Blockers of NF Kappa B, TNF, BDNF, and certain other of the inflammatory chemicals may be one path for pain relief, although cessation of inflammation might make us more vulnerable to cancer or infection.
Another promising route involves cell signalling molecules known as transduction regulators, which could directly shut off the genes which make pain chemicals. Blockage of certain forms of MAPK or ERK, or use of ROS scavenging chemicals, as well as Raf kinase blockage all need to be tried to determine how we can begin to implement cell signalling chemistry into the control of pain.
Also promising are calcium channel 2.2 blockers of the neuronal calcium receptors, as well as agonists of nACHR (ACV1, manufactured by Metabolic Pharmaceuticals), which could become very useful. Ziconotide has not proven a role for iteself in central pain but a slight modification of the molecule may very well make it active centrally. Other cone toxins are also under study.
Articles on these topics are already at this site.
Romero-Sandoval also reports in this months “Anesthesiology” that activation of the Cannabinoid Type II receptor can block glial proliferation after nerve injury, (glial proliferation is behind hypersensitization at the dorsal horn of the cord.)
We anticipate that the near future will see some radical new classes of pain drugs.
Regarding ketamine, remember that Vutskits study was on GABA producing cells. It is curious that he would choose a culture of those cells since they are known to be pain inhibitory. It is not intuitive to think ketamine would be affecting pain inhibitors, since ketamine itself is a pain inhibitor. This raises our curiosity as to the effect of ketamine on glutamate ergic cells. Glutamatergic cells activate NMDA, which is behind the development of central pain. The hypersensitization of the dorsal horn requires NMDA to maintain hypersensitization.

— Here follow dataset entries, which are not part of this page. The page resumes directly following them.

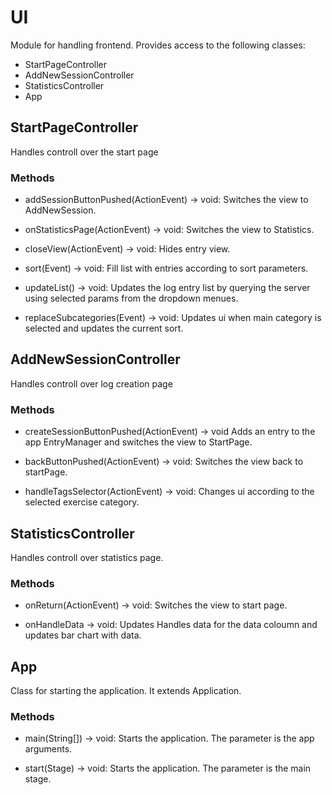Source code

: # UI

Module for handling frontend. Provides access to the following classes:

- StartPageController
- AddNewSessionController
- StatisticsController
- App

## StartPageController

Handles controll over the start page

### Methods

- addSessionButtonPushed(ActionEvent) -> void: Switches the view to AddNewSession.

- onStatisticsPage(ActionEvent) -> void: Switches the view to Statistics.

- closeView(ActionEvent) -> void: Hides entry view.

- sort(Event) -> void: Fill list with entries according to sort parameters. 

- updateList() -> void: Updates the log entry list by querying the server using selected params from the dropdown menues.

- replaceSubcategories(Event) -> void: Updates ui when main category is selected and updates the current sort.



## AddNewSessionController

Handles controll over log creation page

### Methods

- createSessionButtonPushed(ActionEvent) -> void Adds an entry to the app EntryManager and switches the view to StartPage.

- backButtonPushed(ActionEvent) -> void: Switches the view back to startPage.

- handleTagsSelector(ActionEvent) -> void: Changes ui according to the selected exercise category.

## StatisticsController
Handles controll over statistics page.

### Methods

- onReturn(ActionEvent) -> void: Switches the view to start page.

- onHandleData -> void: Updates Handles data for the data coloumn and updates bar chart with data.

## App
Class for starting the application. It extends Application.

### Methods
- main(String[]) -> void: Starts the application. The parameter is the app arguments.

- start(Stage) -> void: Starts the application. The parameter is the main stage.









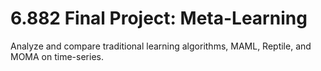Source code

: # 6.882 Final Project: Meta-Learning
Analyze and compare traditional learning algorithms, MAML, Reptile, and MOMA on time-series.
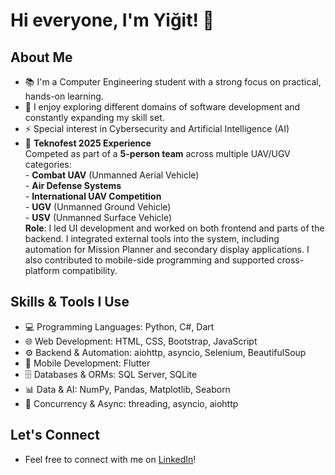 # Hi everyone, I'm Yiğit! 👋

## About Me
- 📚 I'm a Computer Engineering student with a strong focus on practical, hands-on learning.
- 🤝 I enjoy exploring different domains of software development and constantly expanding my skill set.
- ⚡ Special interest in Cybersecurity and Artificial Intelligence (AI)
- 🚀 **Teknofest 2025 Experience**  
        Competed as part of a **5-person team** across multiple UAV/UGV categories:  
        - **Combat UAV** (Unmanned Aerial Vehicle)  
        - **Air Defense Systems**  
        - **International UAV Competition**  
        - **UGV** (Unmanned Ground Vehicle)  
        - **USV** (Unmanned Surface Vehicle)  
  **Role**: I led UI development and worked on both frontend and parts of the backend. I integrated external tools into the system, including automation for Mission Planner and secondary display applications. I also contributed to mobile-side programming and supported cross-platform compatibility.

## Skills & Tools I Use
- 💻 Programming Languages: Python, C#, Dart 
- 🌐 Web Development: HTML, CSS, Bootstrap, JavaScript 
- ⚙️ Backend & Automation: aiohttp, asyncio, Selenium, BeautifulSoup 
- 📱 Mobile Development: Flutter 
- 🗄️ Databases & ORMs: SQL Server, SQLite
- 📊 Data & AI: NumPy, Pandas, Matplotlib, Seaborn
- 🧵 Concurrency & Async: threading, asyncio, aiohttp 

## Let's Connect
- Feel free to connect with me on [LinkedIn](https://www.linkedin.com/in/yiğit-can-aktürk-6b48262b6/)!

This raises the possibility that if ketamines effect on dendrites also extends to glutamatergic cells, it would qutie possible suppress the sprouts which produce the chemicals which cause glial proliferation and maintain the process of ongoing neuroinflammation. Thus, it is worth watching ketamine. It might possibly prove to have a use in spinal cord injured patients to prevent the development of sprouts, or even to suppress them once they are present. It is now known that sprouts arise not only from the cut end nearest the brain, but also the far end of the neuronal axon which is coming up from the skin or body. Proper testing with ketamine may reveal which of these two groups of sprouts has the most impact on hypersensitization.